**STUDY MATERIAL**:
● ● ● ● ● ● ●
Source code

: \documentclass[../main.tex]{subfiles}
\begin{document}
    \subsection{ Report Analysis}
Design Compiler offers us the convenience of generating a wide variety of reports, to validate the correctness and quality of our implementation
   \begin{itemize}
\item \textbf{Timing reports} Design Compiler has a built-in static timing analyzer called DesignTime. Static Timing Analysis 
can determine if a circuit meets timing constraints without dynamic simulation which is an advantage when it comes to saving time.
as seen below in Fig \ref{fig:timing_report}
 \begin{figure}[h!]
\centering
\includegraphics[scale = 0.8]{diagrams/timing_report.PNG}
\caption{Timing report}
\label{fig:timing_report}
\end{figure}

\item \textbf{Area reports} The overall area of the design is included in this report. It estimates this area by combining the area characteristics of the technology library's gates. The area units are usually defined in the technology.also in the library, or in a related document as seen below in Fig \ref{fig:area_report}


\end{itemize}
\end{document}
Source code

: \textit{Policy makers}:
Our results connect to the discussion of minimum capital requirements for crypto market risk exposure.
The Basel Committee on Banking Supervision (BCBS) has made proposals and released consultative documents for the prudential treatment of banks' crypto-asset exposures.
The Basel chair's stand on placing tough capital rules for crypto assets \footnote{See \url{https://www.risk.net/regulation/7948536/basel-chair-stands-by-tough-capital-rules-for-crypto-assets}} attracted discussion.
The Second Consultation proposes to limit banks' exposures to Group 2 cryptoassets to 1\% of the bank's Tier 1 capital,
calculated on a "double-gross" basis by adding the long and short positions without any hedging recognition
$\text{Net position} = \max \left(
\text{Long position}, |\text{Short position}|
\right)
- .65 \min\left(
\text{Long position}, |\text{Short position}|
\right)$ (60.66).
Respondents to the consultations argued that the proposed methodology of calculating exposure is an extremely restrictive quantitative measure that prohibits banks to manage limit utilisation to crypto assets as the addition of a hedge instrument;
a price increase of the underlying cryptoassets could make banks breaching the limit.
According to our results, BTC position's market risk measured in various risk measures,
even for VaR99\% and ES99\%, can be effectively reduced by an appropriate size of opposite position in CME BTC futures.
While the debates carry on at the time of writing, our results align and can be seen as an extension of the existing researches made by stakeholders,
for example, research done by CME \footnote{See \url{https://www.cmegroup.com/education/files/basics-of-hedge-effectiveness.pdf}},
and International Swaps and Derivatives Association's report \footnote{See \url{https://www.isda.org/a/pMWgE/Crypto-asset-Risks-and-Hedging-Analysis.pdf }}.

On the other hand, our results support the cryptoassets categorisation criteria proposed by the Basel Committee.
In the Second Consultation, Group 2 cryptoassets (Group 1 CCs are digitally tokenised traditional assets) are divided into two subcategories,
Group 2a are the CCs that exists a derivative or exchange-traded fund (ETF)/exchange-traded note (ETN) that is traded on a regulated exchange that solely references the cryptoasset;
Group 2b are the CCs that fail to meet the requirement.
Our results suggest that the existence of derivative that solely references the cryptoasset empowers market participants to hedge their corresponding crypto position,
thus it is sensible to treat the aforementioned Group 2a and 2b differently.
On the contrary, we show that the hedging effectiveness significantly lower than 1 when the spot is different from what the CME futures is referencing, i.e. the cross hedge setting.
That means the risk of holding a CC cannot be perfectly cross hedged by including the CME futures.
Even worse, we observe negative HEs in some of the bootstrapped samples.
● ● ● ● ● ● ●
**WORK INSTRUCTIONS**:
Give the number of lines above that contain "effectiveness", and nothing more.

**RESULT**:
2